The only difference between the star wildcard * and the node() node kind test is that node() matches every kind of node with any name, while * matches only nodes of the principal node kind (with any name).
3.2.4 Other Axes
XQuery supports two more axes from XPath 1.0, called descendant and descendant-or-self. The descendant axis matches all descendants of the current context node. (It is the closure of the child axis under fixed-point recursion.) The descendant-or-self axis includes the current context node as well, and so is equivalent to the union of the descendant and self axes.
The descendant-or-self axis is so commonly used that it has its own abbreviation, //. Some caution should be observed when using it; it's easy to make mistakes when using predicates with // (see Chapter 11 for examples).
Additionally, implementations are allowed but not required to support the other six axes from XPath: ancestor, ancestor-or-self, following, following-sibling, preceding, and preceding-sibling. The first two of these are the inverses of descendant and descendant-or-self axes. They select all the ancestors of the current node (ancestor-or-self includes the node itself).
The following and preceding axes select all the nodes in the same document as the current context node that occur before and after it, respectively. There's really no reason to use them in XQuery, because the >> and << node comparison operators allow you to write the same meaning more compactly (see Chapter 5).
Finally, the following-sibling and preceding-sibling axes restrict their selections to the siblings of the current context node (that is, those nodes having the same parent as it).
3.2.5 Predicates
The third and final part of each navigation step consists of zero or more predicates. Like the node test, each predicate acts as a filter on the selected nodes, eliminating some from consideration and keeping the rest. For each node selected by the current step, the current context item is set to that node and then the predicate condition is evaluated with that context.
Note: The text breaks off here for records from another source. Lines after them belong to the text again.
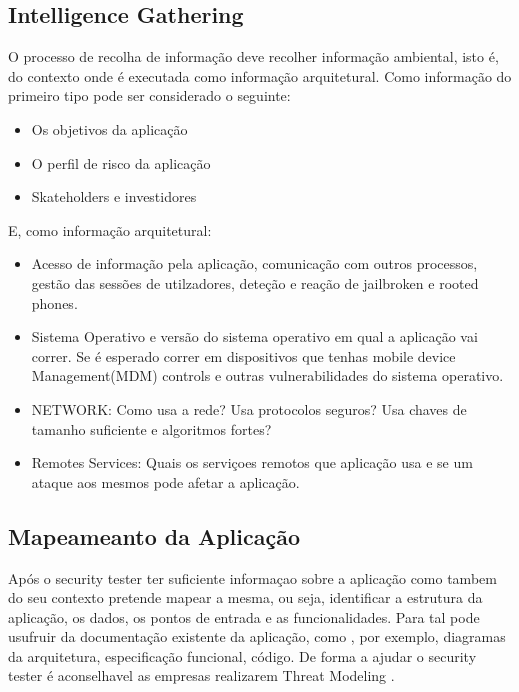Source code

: \subsection{Intelligence Gathering}

O processo de recolha de informação deve recolher informação ambiental, isto é, do contexto onde é executada como informação arquitetural. Como informação do primeiro tipo pode ser considerado o seguinte:

\begin{itemize}

\item Os objetivos da aplicação
\item O perfil de risco da aplicação
\item Skateholders e investidores

\end{itemize}

E, como informação arquitetural:

\begin{itemize}

\item Acesso de informação pela aplicação, comunicação com outros processos, gestão das sessões de utilzadores, deteção e reação de jailbroken e rooted phones.

\item Sistema Operativo e versão do sistema operativo em qual a aplicação vai correr. Se é esperado correr em dispositivos que tenhas mobile device Management(MDM) controls e outras vulnerabilidades do sistema operativo.

\item NETWORK: Como usa a rede? Usa protocolos seguros? Usa chaves de tamanho suficiente e algoritmos fortes?

\item Remotes Services: Quais os serviçoes remotos que aplicação usa e se um ataque aos mesmos pode afetar a aplicação.

\end{itemize}


\subsection{Mapeameanto da Aplicação}

Após o security tester ter suficiente informaçao sobre a aplicação como tambem do seu contexto pretende mapear a mesma, ou seja, identificar a estrutura da aplicação, os dados, os pontos de entrada e as funcionalidades. Para tal pode usufruir da documentação existente da aplicação, como , por exemplo, diagramas da arquitetura, especificação funcional, código. De forma a ajudar o security tester é aconselhavel as empresas realizarem Threat Modeling \cite{ref_intro7}.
Any XQuery expression may be used inside a predicate; the meaning of the predicate depends on the type of the expression it contains. There are two cases: numeric and boolean predicates.
3.2.5.1 Numeric Predicates
Numeric predicates select nodes by their position in the current context. For example, /x/y[1] selects the first y child element of each x element. As this example demonstrates, predicates bind tightly to the current step. To apply a predicate to the entire results of a path, you must use parentheses. For example, (/x/y)[1] selects the first y element out of all the nodes selected by /x/y.
Because paths can start with other kinds of expressions, such as parenthesized expressions, predicates can be applied to more than just sequences of nodes. For example, the expression ("a", "b", "c")[2] selects the second item in the sequence, the string "b".
Numeric predicates, like the ones in Listing 3.4, filter by position. In general, when a predicate evaluates to a number N, it's as if the predicate were actually the boolean-valued predicate position()=N. For example, the path /x[1] is equivalent to the path /x[position() = 1]. This expansion applies not only to numeric constants, but also to any numeric-typed expression. For example, the path /x[@y + 1] is equivalent to the path /x[position() = @y + 1].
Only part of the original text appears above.